TASK TO CARRY OUT = From the entries below, pull out each line where "jQuery" appears.

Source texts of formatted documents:

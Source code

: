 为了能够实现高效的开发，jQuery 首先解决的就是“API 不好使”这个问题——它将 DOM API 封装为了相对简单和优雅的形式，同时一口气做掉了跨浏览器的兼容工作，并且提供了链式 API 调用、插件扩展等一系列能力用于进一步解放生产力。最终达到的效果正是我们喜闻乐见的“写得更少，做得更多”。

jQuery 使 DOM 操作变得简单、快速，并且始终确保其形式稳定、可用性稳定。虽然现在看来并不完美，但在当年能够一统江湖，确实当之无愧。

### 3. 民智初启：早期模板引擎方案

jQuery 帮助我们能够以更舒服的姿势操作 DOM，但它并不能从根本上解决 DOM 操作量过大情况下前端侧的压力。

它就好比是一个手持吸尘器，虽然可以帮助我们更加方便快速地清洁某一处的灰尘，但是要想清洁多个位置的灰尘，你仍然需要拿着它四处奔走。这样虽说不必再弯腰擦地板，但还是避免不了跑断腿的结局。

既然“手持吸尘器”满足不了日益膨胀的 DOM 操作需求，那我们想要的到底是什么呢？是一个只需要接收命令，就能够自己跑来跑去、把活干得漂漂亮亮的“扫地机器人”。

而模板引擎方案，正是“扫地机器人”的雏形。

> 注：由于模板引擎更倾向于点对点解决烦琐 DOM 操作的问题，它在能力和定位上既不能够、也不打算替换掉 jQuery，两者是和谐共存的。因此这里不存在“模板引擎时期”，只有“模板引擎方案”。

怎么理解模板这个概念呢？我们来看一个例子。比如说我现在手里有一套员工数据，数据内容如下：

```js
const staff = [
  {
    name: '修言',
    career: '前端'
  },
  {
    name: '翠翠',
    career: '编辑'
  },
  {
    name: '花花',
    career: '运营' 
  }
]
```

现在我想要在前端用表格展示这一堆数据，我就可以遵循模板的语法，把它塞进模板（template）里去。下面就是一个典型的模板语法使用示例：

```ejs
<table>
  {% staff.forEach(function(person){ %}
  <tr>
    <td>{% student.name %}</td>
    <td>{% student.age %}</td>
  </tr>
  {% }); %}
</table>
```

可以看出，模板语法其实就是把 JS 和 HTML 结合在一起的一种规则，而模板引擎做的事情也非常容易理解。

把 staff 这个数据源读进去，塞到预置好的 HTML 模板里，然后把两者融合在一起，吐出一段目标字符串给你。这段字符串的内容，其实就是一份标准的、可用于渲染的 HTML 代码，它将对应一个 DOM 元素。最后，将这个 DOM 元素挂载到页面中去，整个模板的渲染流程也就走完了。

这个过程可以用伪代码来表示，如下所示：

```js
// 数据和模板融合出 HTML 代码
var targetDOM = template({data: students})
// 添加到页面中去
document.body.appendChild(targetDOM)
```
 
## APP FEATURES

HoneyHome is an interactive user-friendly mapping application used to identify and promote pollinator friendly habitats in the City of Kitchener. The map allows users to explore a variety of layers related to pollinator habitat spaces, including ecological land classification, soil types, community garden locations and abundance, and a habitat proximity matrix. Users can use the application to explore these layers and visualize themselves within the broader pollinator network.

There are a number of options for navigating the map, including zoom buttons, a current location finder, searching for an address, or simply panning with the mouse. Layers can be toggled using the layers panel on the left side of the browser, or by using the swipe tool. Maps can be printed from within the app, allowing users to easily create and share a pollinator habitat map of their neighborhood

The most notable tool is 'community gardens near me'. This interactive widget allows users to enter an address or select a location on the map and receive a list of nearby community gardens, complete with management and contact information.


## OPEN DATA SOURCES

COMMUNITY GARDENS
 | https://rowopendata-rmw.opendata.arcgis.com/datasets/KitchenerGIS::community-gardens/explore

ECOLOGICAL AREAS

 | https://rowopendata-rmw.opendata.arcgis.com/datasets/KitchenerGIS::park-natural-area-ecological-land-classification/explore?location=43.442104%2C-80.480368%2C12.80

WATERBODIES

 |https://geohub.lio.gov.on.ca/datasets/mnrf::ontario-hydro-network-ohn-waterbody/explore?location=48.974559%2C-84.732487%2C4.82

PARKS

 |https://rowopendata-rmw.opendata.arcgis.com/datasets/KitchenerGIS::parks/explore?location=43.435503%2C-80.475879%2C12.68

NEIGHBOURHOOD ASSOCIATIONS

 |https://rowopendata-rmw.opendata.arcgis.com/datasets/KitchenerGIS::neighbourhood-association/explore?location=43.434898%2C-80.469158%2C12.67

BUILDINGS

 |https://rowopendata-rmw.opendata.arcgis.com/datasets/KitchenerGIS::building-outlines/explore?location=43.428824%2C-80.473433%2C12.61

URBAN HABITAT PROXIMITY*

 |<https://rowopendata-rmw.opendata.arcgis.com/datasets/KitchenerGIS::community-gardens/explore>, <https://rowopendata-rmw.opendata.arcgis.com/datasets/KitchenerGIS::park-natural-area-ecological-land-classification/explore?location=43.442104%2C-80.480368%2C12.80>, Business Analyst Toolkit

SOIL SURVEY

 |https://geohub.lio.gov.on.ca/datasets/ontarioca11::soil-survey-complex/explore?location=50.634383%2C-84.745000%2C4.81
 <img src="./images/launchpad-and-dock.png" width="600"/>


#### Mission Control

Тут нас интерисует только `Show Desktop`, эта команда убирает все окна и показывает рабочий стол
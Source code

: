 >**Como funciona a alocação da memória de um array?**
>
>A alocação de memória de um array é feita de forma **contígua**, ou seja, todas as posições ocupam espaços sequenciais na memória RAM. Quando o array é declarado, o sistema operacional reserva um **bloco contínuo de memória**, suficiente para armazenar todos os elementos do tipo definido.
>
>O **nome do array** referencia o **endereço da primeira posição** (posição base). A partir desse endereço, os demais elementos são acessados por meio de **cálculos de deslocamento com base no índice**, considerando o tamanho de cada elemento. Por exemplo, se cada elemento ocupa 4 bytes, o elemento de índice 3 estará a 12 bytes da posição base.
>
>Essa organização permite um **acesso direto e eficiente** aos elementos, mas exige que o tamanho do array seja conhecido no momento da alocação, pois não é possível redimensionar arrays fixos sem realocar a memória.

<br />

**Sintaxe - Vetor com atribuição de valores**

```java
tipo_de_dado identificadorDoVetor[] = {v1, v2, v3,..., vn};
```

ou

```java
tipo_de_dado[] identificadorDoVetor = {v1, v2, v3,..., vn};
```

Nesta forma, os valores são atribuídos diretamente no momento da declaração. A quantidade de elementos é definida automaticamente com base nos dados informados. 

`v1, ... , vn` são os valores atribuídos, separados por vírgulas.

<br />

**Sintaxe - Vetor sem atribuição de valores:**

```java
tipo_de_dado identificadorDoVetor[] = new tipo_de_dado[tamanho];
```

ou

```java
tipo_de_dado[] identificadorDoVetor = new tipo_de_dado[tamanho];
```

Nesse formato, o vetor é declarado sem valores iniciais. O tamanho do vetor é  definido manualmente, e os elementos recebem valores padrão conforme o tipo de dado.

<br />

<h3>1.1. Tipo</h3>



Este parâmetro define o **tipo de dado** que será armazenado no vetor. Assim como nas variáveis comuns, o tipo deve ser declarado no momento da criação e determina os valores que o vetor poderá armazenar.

RESPONSE =
: 为了能够实现高效的开发，jQuery 首先解决的就是“API 不好使”这个问题——它将 DOM API 封装为了相对简单和优雅的形式，同时一口气做掉了跨浏览器的兼容工作，并且提供了链式 API 调用、插件扩展等一系列能力用于进一步解放生产力。最终达到的效果正是我们喜闻乐见的“写得更少，做得更多”。
jQuery 使 DOM 操作变得简单、快速，并且始终确保其形式稳定、可用性稳定。虽然现在看来并不完美，但在当年能够一统江湖，确实当之无愧。
jQuery 帮助我们能够以更舒服的姿势操作 DOM，但它并不能从根本上解决 DOM 操作量过大情况下前端侧的压力。
> 注：由于模板引擎更倾向于点对点解决烦琐 DOM 操作的问题，它在能力和定位上既不能够、也不打算替换掉 jQuery，两者是和谐共存的。因此这里不存在“模板引擎时期”，只有“模板引擎方案”。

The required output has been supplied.